Experimental: Dose escalation of Ad-hCMV-TK and Ad-hCMV-Flt3L; This protocol is a dose escalation study of Ad-hCMV-TK and Ad-hCMV-Flt3L infused at the time of surgical resection followed by systemic oral administration of valacyclovir in addition to current standard of care with temozolomide and radiotherapy. Eligible subjects will be enrolled in six sequential dosing cohorts: A= Ad-hCMV-TK: 1x10^10 vp and Ad-hCMV-Flt3L: 1x10^9 vp; B= Ad-hCMV-TK: 1x10^11 vp and Ad-hCMV-Flt3L: 1x10^9 vp; C= Ad-hCMV-TK: 1x10^10 vp and Ad-hCMV-Flt3L: 1x10^10 vp; D= Ad-hCMV-TK: 1x10^11 vp and Ad-hCMV-Flt3L: 1x10^10 vp; E= Ad-hCMV-TK: 1x10^10 vp and Ad-hCMV-Flt3L: 1x10^11 vp; F= Ad-hCMV-TK: 1x10^11 vp and Ad-hCMV-Flt3L: 1x10^11 vp Subjects will be treated sequentially with a minimum of 21 days before treatment of new subjects within a cohort or before dose escalation.

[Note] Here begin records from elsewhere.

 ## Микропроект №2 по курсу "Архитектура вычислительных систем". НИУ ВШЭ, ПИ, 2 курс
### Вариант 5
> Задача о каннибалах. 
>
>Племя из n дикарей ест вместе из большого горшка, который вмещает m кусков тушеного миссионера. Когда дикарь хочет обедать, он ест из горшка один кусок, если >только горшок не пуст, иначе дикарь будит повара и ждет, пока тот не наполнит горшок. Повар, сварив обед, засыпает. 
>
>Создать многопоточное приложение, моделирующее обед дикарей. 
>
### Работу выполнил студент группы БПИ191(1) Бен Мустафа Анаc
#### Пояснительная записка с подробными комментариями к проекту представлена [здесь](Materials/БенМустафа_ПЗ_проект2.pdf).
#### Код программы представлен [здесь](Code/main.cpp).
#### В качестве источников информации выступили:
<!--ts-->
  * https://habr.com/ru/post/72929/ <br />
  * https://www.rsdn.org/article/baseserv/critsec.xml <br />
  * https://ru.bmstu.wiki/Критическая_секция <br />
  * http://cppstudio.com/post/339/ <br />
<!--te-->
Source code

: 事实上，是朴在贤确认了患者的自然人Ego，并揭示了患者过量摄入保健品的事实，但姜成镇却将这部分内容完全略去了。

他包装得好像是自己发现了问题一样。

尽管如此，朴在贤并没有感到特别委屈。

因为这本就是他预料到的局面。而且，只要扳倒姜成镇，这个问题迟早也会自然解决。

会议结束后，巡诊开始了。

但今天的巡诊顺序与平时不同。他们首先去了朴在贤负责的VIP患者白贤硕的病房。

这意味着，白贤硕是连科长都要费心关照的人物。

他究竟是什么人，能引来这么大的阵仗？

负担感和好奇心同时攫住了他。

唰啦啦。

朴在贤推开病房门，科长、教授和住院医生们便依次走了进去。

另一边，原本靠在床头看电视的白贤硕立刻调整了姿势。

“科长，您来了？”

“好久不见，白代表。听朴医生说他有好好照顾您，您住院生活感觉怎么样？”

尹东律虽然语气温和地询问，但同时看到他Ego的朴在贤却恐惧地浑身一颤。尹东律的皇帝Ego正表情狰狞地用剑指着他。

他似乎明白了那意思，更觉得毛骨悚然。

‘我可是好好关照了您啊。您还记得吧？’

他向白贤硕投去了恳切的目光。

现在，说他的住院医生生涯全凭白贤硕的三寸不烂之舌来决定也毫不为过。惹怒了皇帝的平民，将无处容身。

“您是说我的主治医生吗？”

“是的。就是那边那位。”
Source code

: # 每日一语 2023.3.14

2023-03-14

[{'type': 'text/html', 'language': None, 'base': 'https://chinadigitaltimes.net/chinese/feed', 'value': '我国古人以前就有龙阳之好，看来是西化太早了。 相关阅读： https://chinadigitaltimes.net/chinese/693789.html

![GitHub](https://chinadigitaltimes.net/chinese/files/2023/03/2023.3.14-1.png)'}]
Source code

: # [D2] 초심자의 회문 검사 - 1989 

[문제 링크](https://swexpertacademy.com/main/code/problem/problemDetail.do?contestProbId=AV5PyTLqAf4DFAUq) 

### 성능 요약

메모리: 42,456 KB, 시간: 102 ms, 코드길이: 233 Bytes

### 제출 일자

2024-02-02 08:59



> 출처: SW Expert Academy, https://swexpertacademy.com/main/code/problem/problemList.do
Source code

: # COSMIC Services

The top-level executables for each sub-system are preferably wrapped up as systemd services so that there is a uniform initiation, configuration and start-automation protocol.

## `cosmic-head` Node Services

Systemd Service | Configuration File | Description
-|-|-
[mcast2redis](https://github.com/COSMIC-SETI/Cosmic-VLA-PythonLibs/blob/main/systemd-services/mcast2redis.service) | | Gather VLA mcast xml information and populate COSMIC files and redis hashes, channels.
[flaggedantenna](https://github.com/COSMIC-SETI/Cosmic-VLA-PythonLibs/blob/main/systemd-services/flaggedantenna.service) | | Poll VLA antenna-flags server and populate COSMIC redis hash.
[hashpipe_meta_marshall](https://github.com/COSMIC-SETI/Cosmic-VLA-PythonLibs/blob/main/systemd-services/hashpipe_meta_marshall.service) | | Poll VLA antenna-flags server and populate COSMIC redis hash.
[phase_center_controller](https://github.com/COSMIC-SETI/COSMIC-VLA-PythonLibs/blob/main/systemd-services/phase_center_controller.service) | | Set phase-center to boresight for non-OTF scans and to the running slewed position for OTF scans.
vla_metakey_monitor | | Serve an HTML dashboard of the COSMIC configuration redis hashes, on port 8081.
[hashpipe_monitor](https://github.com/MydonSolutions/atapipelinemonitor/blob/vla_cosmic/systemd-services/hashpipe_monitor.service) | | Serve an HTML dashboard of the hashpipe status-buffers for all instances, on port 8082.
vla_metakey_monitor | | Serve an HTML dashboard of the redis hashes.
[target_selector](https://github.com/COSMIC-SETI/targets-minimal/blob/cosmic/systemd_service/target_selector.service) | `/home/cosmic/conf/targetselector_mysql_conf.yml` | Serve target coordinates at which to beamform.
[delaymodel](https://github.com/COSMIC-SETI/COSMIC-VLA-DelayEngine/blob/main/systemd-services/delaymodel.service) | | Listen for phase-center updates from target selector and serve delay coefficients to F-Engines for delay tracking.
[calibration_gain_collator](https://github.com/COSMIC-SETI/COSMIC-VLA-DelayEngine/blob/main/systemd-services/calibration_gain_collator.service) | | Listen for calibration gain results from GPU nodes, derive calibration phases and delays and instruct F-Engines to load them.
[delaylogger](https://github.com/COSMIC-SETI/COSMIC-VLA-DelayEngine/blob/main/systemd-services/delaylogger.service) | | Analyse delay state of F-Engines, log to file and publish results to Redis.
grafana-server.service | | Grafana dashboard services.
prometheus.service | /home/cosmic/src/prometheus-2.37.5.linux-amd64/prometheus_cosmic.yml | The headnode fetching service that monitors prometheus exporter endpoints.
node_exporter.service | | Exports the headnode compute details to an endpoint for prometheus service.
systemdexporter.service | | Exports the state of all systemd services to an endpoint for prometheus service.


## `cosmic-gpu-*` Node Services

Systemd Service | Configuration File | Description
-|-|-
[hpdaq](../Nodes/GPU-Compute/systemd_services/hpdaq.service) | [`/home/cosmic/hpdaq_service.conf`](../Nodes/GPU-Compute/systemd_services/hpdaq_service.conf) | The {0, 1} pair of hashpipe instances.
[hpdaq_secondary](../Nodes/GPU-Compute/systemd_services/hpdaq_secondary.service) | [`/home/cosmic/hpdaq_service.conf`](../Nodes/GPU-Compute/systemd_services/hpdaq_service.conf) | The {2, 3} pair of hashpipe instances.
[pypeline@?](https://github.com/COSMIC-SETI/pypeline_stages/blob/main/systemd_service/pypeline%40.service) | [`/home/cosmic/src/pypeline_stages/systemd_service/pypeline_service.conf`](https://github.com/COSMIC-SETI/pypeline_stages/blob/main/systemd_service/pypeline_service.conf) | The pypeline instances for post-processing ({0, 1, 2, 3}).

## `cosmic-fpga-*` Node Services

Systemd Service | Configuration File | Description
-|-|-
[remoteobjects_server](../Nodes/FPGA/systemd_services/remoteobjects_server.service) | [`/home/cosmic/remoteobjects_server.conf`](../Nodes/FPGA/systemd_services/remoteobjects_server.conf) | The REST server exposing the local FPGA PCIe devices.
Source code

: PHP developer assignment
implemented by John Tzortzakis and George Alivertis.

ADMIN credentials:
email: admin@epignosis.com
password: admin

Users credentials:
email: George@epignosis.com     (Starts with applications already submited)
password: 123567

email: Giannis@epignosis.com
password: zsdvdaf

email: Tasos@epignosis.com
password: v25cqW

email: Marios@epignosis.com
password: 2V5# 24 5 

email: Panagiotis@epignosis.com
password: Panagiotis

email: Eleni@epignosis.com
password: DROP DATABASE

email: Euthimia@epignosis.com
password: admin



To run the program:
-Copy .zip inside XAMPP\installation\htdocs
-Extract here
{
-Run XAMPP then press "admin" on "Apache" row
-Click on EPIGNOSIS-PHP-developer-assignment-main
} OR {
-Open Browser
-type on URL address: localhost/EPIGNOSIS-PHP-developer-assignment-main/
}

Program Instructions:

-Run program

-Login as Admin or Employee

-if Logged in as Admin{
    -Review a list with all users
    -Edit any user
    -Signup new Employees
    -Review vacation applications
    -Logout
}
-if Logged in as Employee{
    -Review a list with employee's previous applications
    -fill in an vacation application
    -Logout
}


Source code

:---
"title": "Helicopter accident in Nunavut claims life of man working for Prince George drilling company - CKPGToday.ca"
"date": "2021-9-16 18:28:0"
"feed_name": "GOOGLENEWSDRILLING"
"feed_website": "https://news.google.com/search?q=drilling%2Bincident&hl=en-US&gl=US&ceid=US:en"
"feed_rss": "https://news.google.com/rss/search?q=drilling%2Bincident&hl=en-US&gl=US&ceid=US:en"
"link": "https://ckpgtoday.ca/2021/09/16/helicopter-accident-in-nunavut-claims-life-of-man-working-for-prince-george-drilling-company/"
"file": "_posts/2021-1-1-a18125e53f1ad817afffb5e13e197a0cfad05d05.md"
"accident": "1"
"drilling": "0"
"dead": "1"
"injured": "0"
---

Biological: Dose Escalation of Ad-hCMV-TK and Ad-hCMV-Flt3L; Two adenoviral vectors will be used, each to deliver one of the therapeutic genes. Both vectors are human serotype 5, replication-defective, first generation adenoviral vectors deleted in E1a and E3 viral encoding regions. Each vector will constitutively express their respective therapeutic transgene (i.e. HSV1-TK or Flt3L) under the control of the human cytomegalovirus promoter (hCMV). Valacyclovir treatment will begin 1-3 days after vector administration at a dose of 2 grams given orally 3X per day for 14 days. A second course of valacyclovir will be given beginning Week 10. Radiation and chemotherapy will be administered as per standard of care.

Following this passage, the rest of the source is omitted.